### Your goal
Gather all lines in the entries below that include the word "begin".

### Supplied records
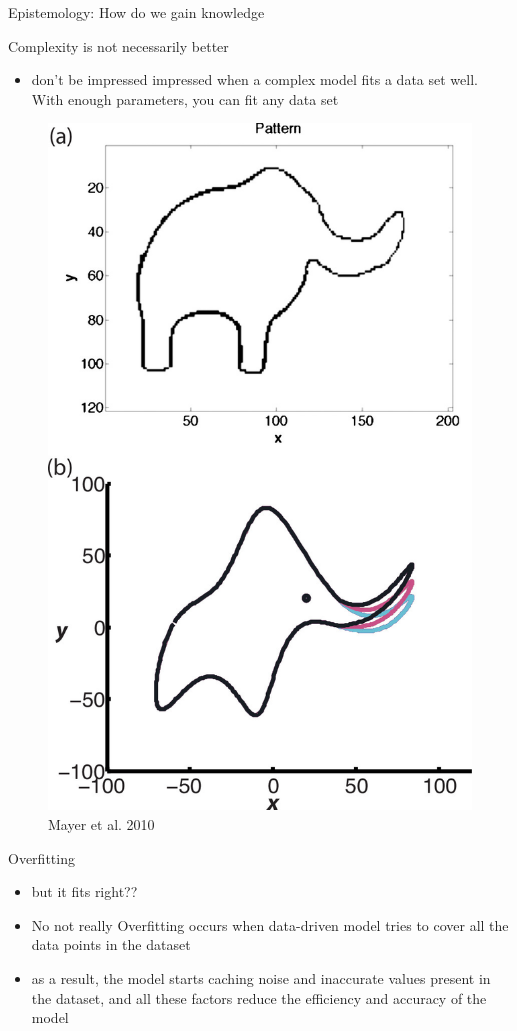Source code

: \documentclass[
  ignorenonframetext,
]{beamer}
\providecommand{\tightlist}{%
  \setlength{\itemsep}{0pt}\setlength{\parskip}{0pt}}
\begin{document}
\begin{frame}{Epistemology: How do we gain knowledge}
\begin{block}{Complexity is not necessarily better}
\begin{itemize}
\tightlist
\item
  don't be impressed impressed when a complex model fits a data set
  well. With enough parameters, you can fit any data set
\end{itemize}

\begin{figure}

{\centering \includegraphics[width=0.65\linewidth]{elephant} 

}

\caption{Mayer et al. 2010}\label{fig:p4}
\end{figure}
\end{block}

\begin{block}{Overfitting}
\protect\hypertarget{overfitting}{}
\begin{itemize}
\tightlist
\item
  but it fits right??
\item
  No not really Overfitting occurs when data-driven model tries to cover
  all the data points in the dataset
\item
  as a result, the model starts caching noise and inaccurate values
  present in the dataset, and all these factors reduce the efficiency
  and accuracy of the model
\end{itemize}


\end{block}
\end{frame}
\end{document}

### The completed task
\begin{document}
\begin{frame}{Epistemology: How do we gain knowledge}
\begin{block}{Complexity is not necessarily better}
\begin{itemize}
\begin{figure}
\begin{block}{Overfitting}
\begin{itemize}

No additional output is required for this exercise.